As dúvidas do Grupo Vita e o comunicado da Comissão Independente seriam evitáveis se o Relatório Final fosse científico como a mesma Comissão quer fazer acreditar. Baseia-se em muitos testemunhos verdadeiros, fez uma exaustiva pesquisa documental (a meu ver ilegal), mas deixam mais dúvidas do que certezas. Até porque a Comissão Independente continua a dizer que se deve dar prioridade às vítimas sem nos desviarmos do que levou a Igreja Católica a pedir este mesmo estudo. Porém, o Relatório Final é inequívoco na sua leitura: não tiveram o mínimo de empatia com as vítimas! Onde estava este respeito pelas vítimas quando desnudaram a intimidade dos seus relatos onde só faltou dizer os nomes, porque tudo o resto está expresso para que sejam identificadas?
Quando um grupo de investigação científica se vê obrigado a emitir um comunicado a defender os critérios de validação dos dados tratados, temos de concordar, é porque algo não funcionou na ciência tratada. Não basta dizer que os testemunhos passaram por vários olhos, é preciso apontar os critérios objetivos de validação forense e científica. Sem uma comissão de ética independente que valide esses mesmo critérios, não se pode dar qualquer credibilidade. Quando a privacidade e a identidade das vítimas não é respeitada, mal estão as validações dos critérios científicos.

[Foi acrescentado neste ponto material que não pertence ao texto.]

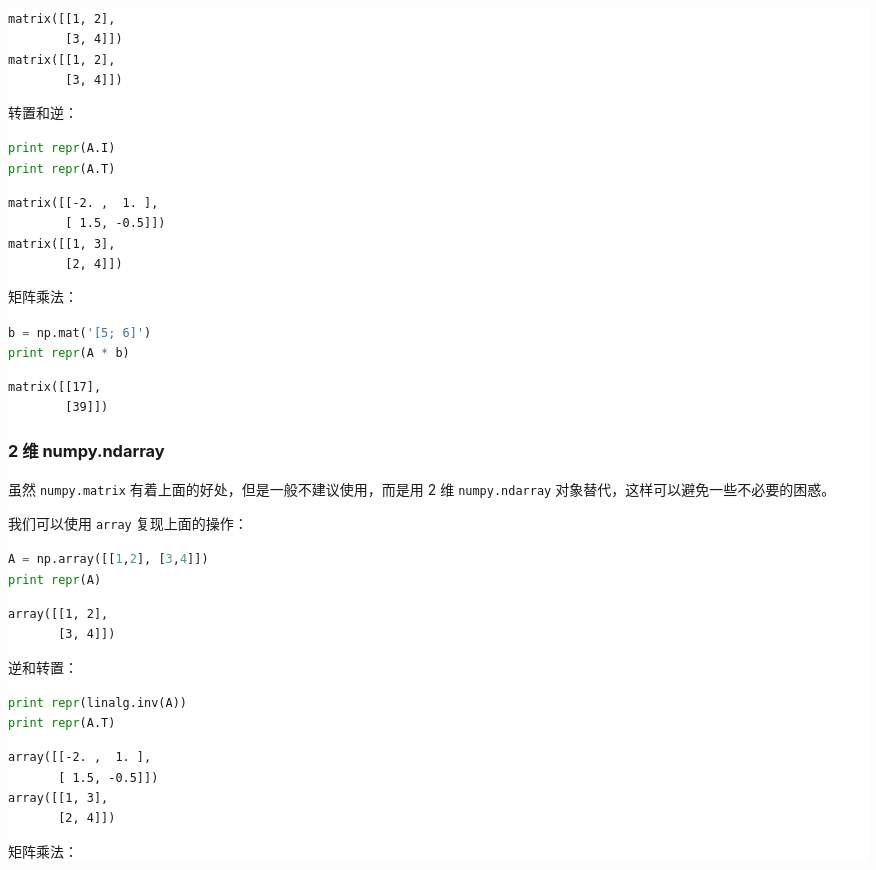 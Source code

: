     matrix([[1, 2],
            [3, 4]])
    matrix([[1, 2],
            [3, 4]])


转置和逆：


```python
print repr(A.I)
print repr(A.T)
```

    matrix([[-2. ,  1. ],
            [ 1.5, -0.5]])
    matrix([[1, 3],
            [2, 4]])


矩阵乘法：


```python
b = np.mat('[5; 6]')
print repr(A * b)
```

    matrix([[17],
            [39]])


### 2 维 numpy.ndarray

虽然 `numpy.matrix` 有着上面的好处，但是一般不建议使用，而是用 2 维 `numpy.ndarray` 对象替代，这样可以避免一些不必要的困惑。

我们可以使用 `array` 复现上面的操作：


```python
A = np.array([[1,2], [3,4]])
print repr(A)
```

    array([[1, 2],
           [3, 4]])


逆和转置：


```python
print repr(linalg.inv(A))
print repr(A.T)
```

    array([[-2. ,  1. ],
           [ 1.5, -0.5]])
    array([[1, 3],
           [2, 4]])


矩阵乘法：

O respeito pelas vítimas deveria ter já começado no início dos trabalhos da Comissão Independente, porque o Relatório Final e a lista dos cem padres abusadores teve apenas por detrás uma tese que se queria provar: os padres e os bispos em Portugal, como noutros países, são sistemicamente encobridores. Porém, aqueles que aconselharam no seu Relatório Final a que a Igreja levantasse o segredo de confissão nos casos de abusos sexuais de crianças, recusaram-se sistematicamente a dar informações ao Ministério Público sobre os dados que provassem as calúnias que recaíram sobre os padres. Agora, em março de 2024, destruíram todas as provas! E eles sabem porque só agora as destruíram!